Did you spend yesterday morning searching for Juan Robles Sanchez's finca to find his "gin and tonic" tree?
To help you out, I can now reveal that his lemon grove is located on the Vereda de la Broma off the Avenida Chiste. In other words it was my April fools joke for this year.
However, my story doesn't even come close to these classics from the past:
In 1957 the BBC news show Panorama announced that thanks to a very mild winter and the virtual elimination of the dreaded spaghetti weevil, Swiss farmers were enjoying a bumper spaghetti crop. They accompanied this announcement with footage of Swiss peasants pulling strands of spaghetti down from trees. Huge numbers of viewers were taken in. Many called the BBC wanting to know how they could grow their own spaghetti tree. The BBC diplomatically replied that they should "place a sprig of spaghetti in a tin of tomato sauce and hope for the best."

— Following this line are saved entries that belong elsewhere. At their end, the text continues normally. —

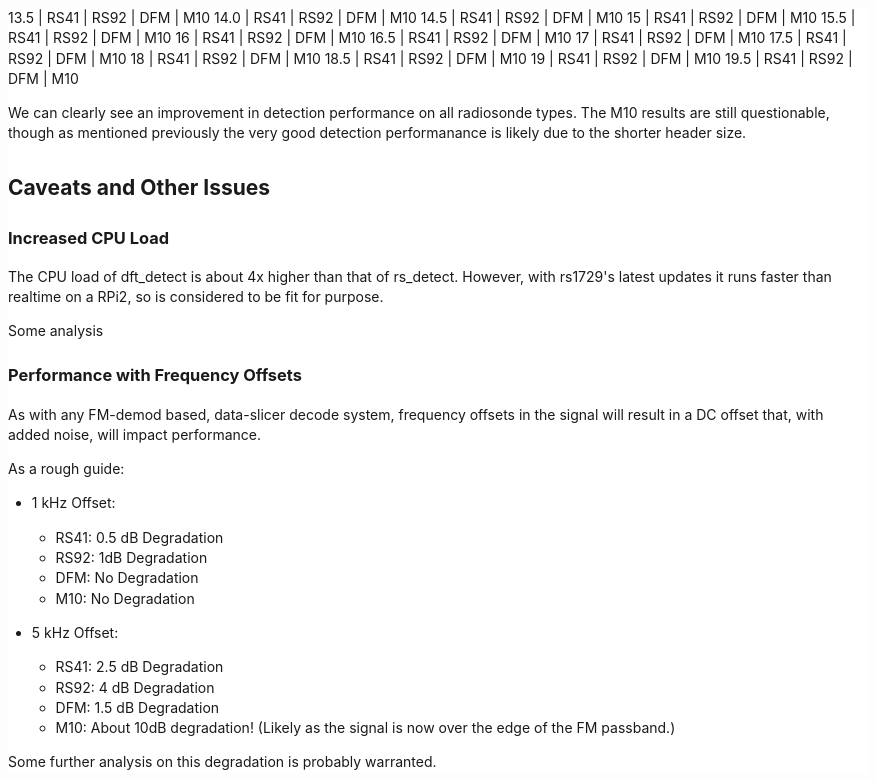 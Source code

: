 13.5 | RS41 | RS92 | DFM | M10
14.0 | RS41 | RS92 | DFM | M10
14.5 | RS41 | RS92 | DFM | M10
15 | RS41 | RS92 | DFM | M10
15.5 | RS41 | RS92 | DFM | M10
16 | RS41 | RS92 | DFM | M10
16.5 | RS41 | RS92 | DFM | M10
17 | RS41 | RS92 | DFM | M10
17.5 | RS41 | RS92 | DFM | M10
18 | RS41 | RS92 | DFM | M10
18.5 | RS41 | RS92 | DFM | M10
19 | RS41 | RS92 | DFM | M10
19.5 | RS41 | RS92 | DFM | M10

We can clearly see an improvement in detection performance on all radiosonde types. The M10 results are still questionable, though as mentioned previously the very good detection performanance is likely due to the shorter header size.

## Caveats and Other Issues

### Increased CPU Load
The CPU load of dft_detect is about 4x higher than that of rs_detect. However, with rs1729's latest updates it runs faster than realtime on a RPi2, so is considered to be fit for purpose.

Some analysis 

### Performance with Frequency Offsets
As with any FM-demod based, data-slicer decode system, frequency offsets in the signal will result in a DC offset that, with added noise, will impact performance.

As a rough guide:
* 1 kHz Offset:
  * RS41: 0.5 dB Degradation
  * RS92: 1dB Degradation
  * DFM: No Degradation
  * M10: No Degradation

* 5 kHz Offset:
  * RS41: 2.5 dB Degradation
  * RS92: 4 dB Degradation
  * DFM: 1.5 dB Degradation
  * M10: About 10dB degradation! (Likely as the signal is now over the edge of the FM passband.)

Some further analysis on this degradation is probably warranted.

In 1976 Patrick Moore announced on BBC Radio 2 that at 9:47 AM a once-in-a-lifetime astronomical event was going to occur that listeners could experience in their very own homes. The planet Pluto would pass behind Jupiter, temporarily causing a gravitational alignment that would counteract and lessen the Earth's own gravity. Moore told his listeners that if they jumped in the air at the exact moment that this planetary alignment occurred, they would experience a strange floating sensation. When 9:47 AM arrived, BBC2 began to receive hundreds of phone calls from listeners claiming to have felt the sensation. One woman even reported that she and her eleven friends had risen from their chairs and floated around the room.

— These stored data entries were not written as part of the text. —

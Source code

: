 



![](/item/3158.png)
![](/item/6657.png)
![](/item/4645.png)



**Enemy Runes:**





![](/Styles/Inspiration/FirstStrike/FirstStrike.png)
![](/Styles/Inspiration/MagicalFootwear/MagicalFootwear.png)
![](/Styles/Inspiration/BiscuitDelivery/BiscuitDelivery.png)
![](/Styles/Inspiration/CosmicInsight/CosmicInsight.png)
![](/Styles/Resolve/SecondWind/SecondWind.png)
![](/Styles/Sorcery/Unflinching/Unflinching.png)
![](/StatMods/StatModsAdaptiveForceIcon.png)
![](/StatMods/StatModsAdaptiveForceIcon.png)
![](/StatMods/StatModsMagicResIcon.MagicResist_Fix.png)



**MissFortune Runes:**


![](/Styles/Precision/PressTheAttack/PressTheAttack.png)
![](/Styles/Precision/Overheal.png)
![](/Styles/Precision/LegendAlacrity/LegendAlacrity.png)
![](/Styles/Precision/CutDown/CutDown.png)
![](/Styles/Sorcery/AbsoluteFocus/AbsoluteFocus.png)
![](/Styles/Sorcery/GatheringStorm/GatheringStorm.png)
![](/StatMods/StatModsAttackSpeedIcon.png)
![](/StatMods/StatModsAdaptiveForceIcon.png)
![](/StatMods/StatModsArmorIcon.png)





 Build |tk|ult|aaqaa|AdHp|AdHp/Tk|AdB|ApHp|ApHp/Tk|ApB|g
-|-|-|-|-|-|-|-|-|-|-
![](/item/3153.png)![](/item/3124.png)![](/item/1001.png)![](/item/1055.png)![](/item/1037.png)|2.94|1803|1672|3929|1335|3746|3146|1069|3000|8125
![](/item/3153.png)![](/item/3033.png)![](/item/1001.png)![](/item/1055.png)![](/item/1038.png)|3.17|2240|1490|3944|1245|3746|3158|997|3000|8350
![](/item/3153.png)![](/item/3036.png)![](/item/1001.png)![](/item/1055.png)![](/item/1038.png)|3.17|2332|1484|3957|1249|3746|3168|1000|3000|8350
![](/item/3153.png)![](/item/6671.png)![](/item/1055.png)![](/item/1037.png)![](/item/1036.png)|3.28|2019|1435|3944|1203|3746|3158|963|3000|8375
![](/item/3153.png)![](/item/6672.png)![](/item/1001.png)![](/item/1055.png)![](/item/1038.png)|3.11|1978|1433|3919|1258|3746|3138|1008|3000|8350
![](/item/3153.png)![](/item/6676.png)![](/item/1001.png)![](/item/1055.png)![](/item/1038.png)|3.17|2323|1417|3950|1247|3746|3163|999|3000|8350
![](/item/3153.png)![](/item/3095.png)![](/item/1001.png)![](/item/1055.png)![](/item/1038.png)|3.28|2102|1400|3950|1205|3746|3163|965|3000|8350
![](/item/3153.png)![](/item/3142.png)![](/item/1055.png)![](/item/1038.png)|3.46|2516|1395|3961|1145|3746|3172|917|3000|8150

In 1977 The Guardian published a special seven-page supplement devoted to San Serriffe, a small republic located in the Indian Ocean consisting of several semi-colon-shaped islands. A series of articles affectionately described the geography and culture of this obscure nation. Its two main islands were named Upper Caisse and Lower Caisse. Its capital was Bodoni, and its leader was General Pica. The Guardian's phones rang all day as readers sought more information about the idyllic holiday spot. Few noticed that everything about the island was named after printer's terminology.
In 1981 the Daily Mail ran a story about an unfortunate Japanese long-distance runner, Kimo Nakajimi, who had entered the London Marathon but, on account of a translation error, thought that he had to run for 26 days, not 26 miles. The Daily Mail reported that Nakajimi was now somewhere out on the roads of England, still running, determined to finish the race. Supposedly various people had spotted him, though they were unable to flag him down. The translation error was attributed to Timothy Bryant, an import director, who said, "I translated the rules and sent them off to him. But I have only been learning Japanese for two years, and I must have made a mistake. He seems to be taking this marathon to be something like the very long races they have over there."
In 2002 Tescos published an advertisement in The Sun announcing the successful development of a genetically modified 'whistling carrot.' The ad explained that the carrots had been specially engineered to grow with tapered airholes in their side. When fully cooked, these airholes caused the vegetable to whistle.